Maropis was 10 years-old, and home in Pittsburgh in August 1973 when he learned his father had survived an attack by two terrorists who opened fire with machine guns and grenades in a departure lounge at the Athens Airport.
Three people were killed and 55 wounded in the attack, which was carried out by members of Black September, a PLO offshoot.
“A hand grenade hit him in the knee,” said Maropis in a phone interview from Los Angeles, where he was preparing for another long, grueling day on the “24” set. “He thought it was a football or a bottle flying at him in the air. It bounced away and exploded.”
Shrapnel struck him in the legs. When he returned home, his son was shocked to hear his father say that, in spite of everything, he understood the terrorists’ plight.

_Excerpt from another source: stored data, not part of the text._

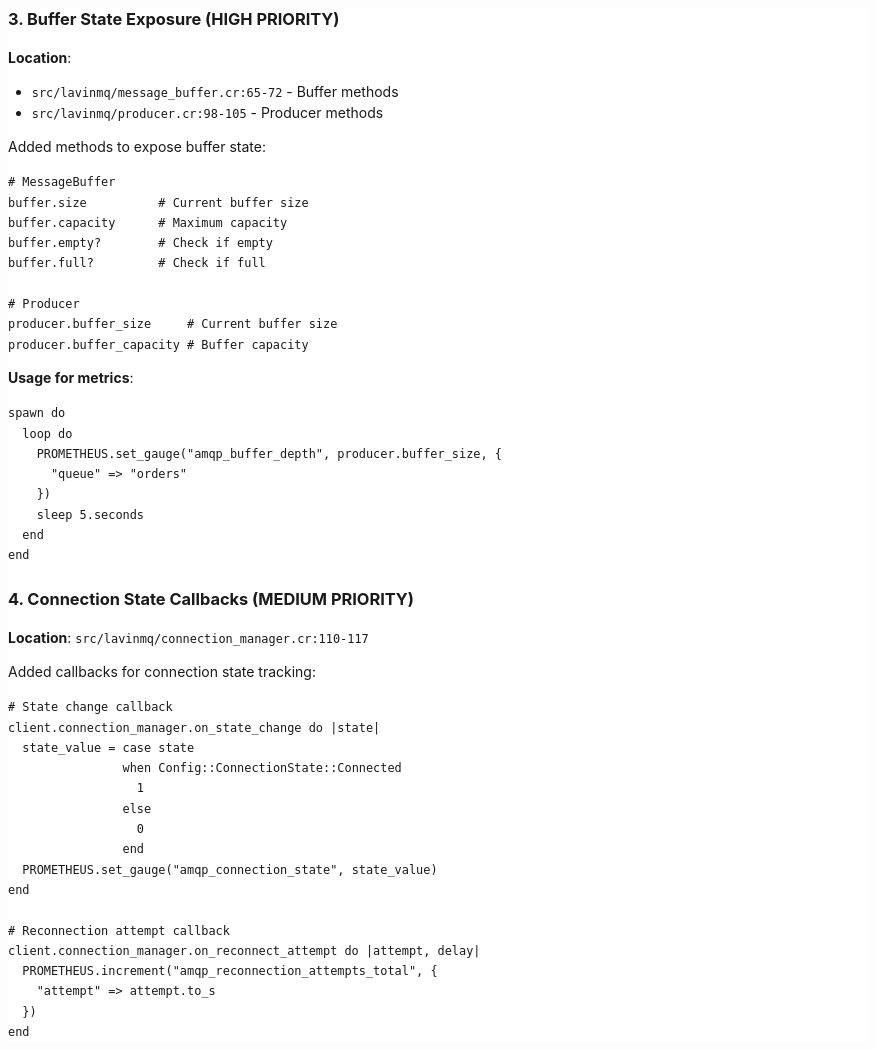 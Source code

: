 ### 3. Buffer State Exposure (HIGH PRIORITY)

**Location**:
- `src/lavinmq/message_buffer.cr:65-72` - Buffer methods
- `src/lavinmq/producer.cr:98-105` - Producer methods

Added methods to expose buffer state:

```crystal
# MessageBuffer
buffer.size          # Current buffer size
buffer.capacity      # Maximum capacity
buffer.empty?        # Check if empty
buffer.full?         # Check if full

# Producer
producer.buffer_size     # Current buffer size
producer.buffer_capacity # Buffer capacity
```

**Usage for metrics**:
```crystal
spawn do
  loop do
    PROMETHEUS.set_gauge("amqp_buffer_depth", producer.buffer_size, {
      "queue" => "orders"
    })
    sleep 5.seconds
  end
end
```

### 4. Connection State Callbacks (MEDIUM PRIORITY)

**Location**: `src/lavinmq/connection_manager.cr:110-117`

Added callbacks for connection state tracking:

```crystal
# State change callback
client.connection_manager.on_state_change do |state|
  state_value = case state
                when Config::ConnectionState::Connected
                  1
                else
                  0
                end
  PROMETHEUS.set_gauge("amqp_connection_state", state_value)
end

# Reconnection attempt callback
client.connection_manager.on_reconnect_attempt do |attempt, delay|
  PROMETHEUS.increment("amqp_reconnection_attempts_total", {
    "attempt" => attempt.to_s
  })
end
```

Maropis remembers his father saying, “Understand where they’re coming from,” a piece of advice the actor is using to play Abu Fayed, the stone-faced Muslim mastermind of this season’s conspiracy to detonate a series of dirty nukes across the U.S.
“This guy comes from a deep, passionate place,” said Maropis, 43, whose name is pronounced Ah-DAHN-ee MA-roe-pis. “He sees himself as righteous, noble, a freedom fighter. You can’t reason with him because his belief system is so strong. That’s what makes him so evil.”

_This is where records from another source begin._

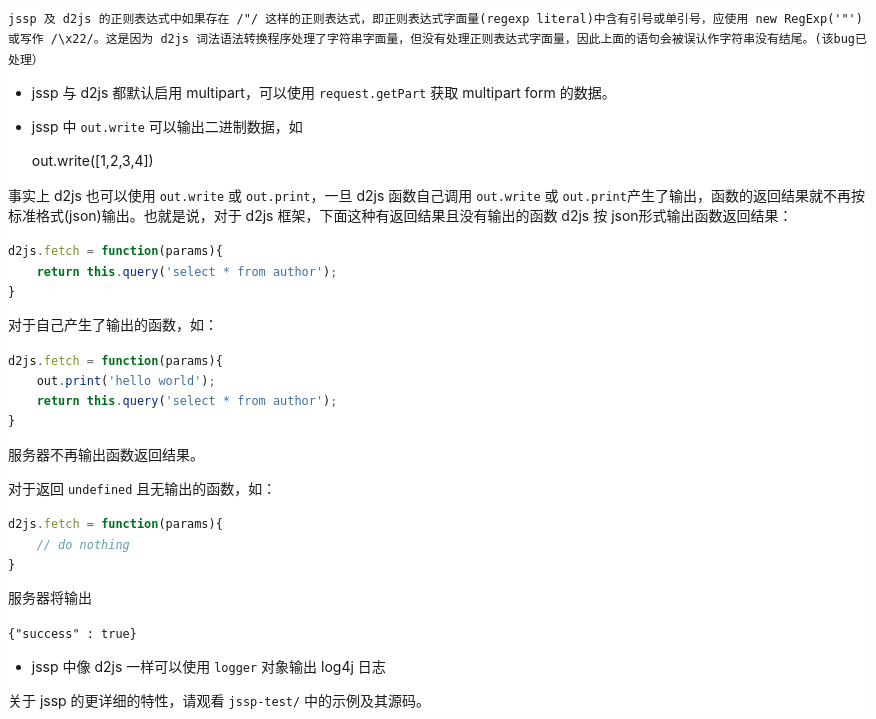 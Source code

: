 	jssp 及 d2js 的正则表达式中如果存在 /"/ 这样的正则表达式，即正则表达式字面量(regexp literal)中含有引号或单引号，应使用 new RegExp('"') 或写作 /\x22/。这是因为 d2js 词法语法转换程序处理了字符串字面量，但没有处理正则表达式字面量，因此上面的语句会被误认作字符串没有结尾。(该bug已处理）

* jssp 与 d2js 都默认启用 multipart，可以使用 `request.getPart` 获取 multipart form 的数据。

* jssp 中 `out.write` 可以输出二进制数据，如
	
	out.write([1,2,3,4])
	
事实上 d2js 也可以使用 `out.write` 或 `out.print`，一旦 d2js 函数自己调用 `out.write` 或 `out.print`产生了输出，函数的返回结果就不再按标准格式(json)输出。也就是说，对于 d2js 框架，下面这种有返回结果且没有输出的函数 d2js 按 json形式输出函数返回结果：
```js
d2js.fetch = function(params){
	return this.query('select * from author');
}
```
对于自己产生了输出的函数，如：
```js
d2js.fetch = function(params){
	out.print('hello world');
	return this.query('select * from author');
}
```
服务器不再输出函数返回结果。

对于返回 `undefined` 且无输出的函数，如：

```js
d2js.fetch = function(params){
	// do nothing
}
```
服务器将输出
	
	{"success" : true}
	
* jssp 中像 d2js 一样可以使用 `logger` 对象输出 log4j 日志

关于 jssp 的更详细的特性，请观看 `jssp-test/` 中的示例及其源码。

Maropis was born and raised in Pittsburgh. His parents are both Cretan, which makes them Greek since the isle of Crete has been part of Greece since 1912.
He’s been a journeyman actor for about a decade, guest-starring in episodes of “Walker, Texas Ranger,” “Angel,” “JAG” and “NYPD Blue.” His movie credits include small roles in “Troy,” starring Brad Pitt, and “The Scorpion King,”starring Dwayne “The Rock” Johnson.
Maropis lists his biggest role, prior to “24,” as Sakr, the fabled “Falcon Man” of 2004’s desert adventure movie “Hidalgo,” starring Viggo Mortensen and Omar Sharif.
Now, though, with the new, sixth season of “24” getting off to a flying start, he concedes that this role is the biggest one of this life. “My God, there’s so much buzz about it,” he marvels. “I thought ‘Hidalgo’ was my biggest role before, but this . . .”
Maropis has high praise for the cast and crew of “24,” agreeing with a description of the production as “a well-oiled machine.”
It is not easy work, however. The hours are long and many of the roles, including his own, are physically demanding.
Moreover, Maropis has had to learn Arabic - not fluently, but well-enough to sound like an authentic Arab. (He says Fayed is probably a Saudi.)
Not that anyone would accuse the actor of actually being a terrorist, Maropis wants it known that he is nothing like the man he plays on “24.”
“The reason I’m in this business is because I’m a silly, goofy guy,” he says. “I do impersonations. I used to perform for my parents and my friends. I used to do everybody - Ed Sullivan, Richard Nixon, Paul Lynde, Flip Wilson.
“I could have played Truman Capote,” he insists, impersonating the author’s distinctive voice over the phone. “I just don’t look like him!”